Autotransplantation of Thawed Ovarian Tissue Temporarily Restores Ovulatory Function

Emma Hitt, PhD

October 16, 2003

Oct. 16, 2003 -- Thawed ovarian tissue autotransplanted into a human subject caused temporary restoration of endocrine function and spontaneous ovulatory function, indicating a promising strategy for fertility conservation in women with cancer, new research suggests.

S. Samuel Kim, MD, from the Eulji University School of Medicine, in Seoul, Korea, and colleagues presented their findings in an oral presentation Wednesday at the 59th annual meeting of the American Society of Reproductive Medicine in San Antonio, Texas.

According to the researchers, previous reports have suggested that fresh ovarian tissue can regain its ovulatory function after heterotopic autotransplantation, but this has not been demonstrated with cryopreserved ovarian tissue.

The study was conducted in only one patient, but Dr. Kim told Medscape in a phone interview that he would expect this procedure to work in other patients. Furthermore, although the report states that the initial transplant ceased working after 31 weeks, a subsequent transplant of frozen tissue into the same patient continues to function one year after transplant, he said.

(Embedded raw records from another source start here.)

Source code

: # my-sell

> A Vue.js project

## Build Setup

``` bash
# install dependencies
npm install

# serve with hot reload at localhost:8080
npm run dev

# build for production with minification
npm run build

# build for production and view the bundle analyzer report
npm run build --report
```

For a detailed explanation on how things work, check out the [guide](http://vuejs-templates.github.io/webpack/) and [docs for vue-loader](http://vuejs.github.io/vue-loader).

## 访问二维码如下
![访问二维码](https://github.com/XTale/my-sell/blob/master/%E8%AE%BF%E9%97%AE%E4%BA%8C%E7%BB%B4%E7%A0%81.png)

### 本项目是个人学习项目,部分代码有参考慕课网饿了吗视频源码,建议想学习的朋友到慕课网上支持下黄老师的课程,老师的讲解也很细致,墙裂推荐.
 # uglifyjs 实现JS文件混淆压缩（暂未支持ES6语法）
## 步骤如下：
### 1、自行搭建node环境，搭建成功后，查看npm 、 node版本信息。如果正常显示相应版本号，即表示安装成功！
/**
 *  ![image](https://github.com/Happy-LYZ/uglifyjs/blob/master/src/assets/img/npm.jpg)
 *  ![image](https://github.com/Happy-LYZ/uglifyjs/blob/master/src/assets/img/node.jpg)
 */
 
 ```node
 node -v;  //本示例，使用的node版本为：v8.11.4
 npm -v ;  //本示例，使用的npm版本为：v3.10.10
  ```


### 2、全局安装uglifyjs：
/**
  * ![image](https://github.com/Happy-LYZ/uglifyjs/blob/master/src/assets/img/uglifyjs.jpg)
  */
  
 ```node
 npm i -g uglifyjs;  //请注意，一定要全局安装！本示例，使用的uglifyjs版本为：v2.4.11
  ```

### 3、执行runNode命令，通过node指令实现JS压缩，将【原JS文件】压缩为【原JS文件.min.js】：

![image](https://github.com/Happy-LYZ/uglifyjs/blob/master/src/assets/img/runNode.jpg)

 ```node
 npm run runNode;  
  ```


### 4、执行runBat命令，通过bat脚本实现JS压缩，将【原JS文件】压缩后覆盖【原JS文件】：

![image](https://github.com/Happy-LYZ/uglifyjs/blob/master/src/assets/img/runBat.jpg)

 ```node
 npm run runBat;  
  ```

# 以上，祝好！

In their report, Dr. Kim and colleagues describe the case of a 37-year-old regularly menstruating woman diagnosed with stage Ib squamous cell carcinoma of the cervix. The woman was scheduled for radical hysterectomy, lymph node dissection, and radiotherapy. Before treatment, the patient consented to bilateral salpingo-oophorectomy to preserve her ovarian tissue.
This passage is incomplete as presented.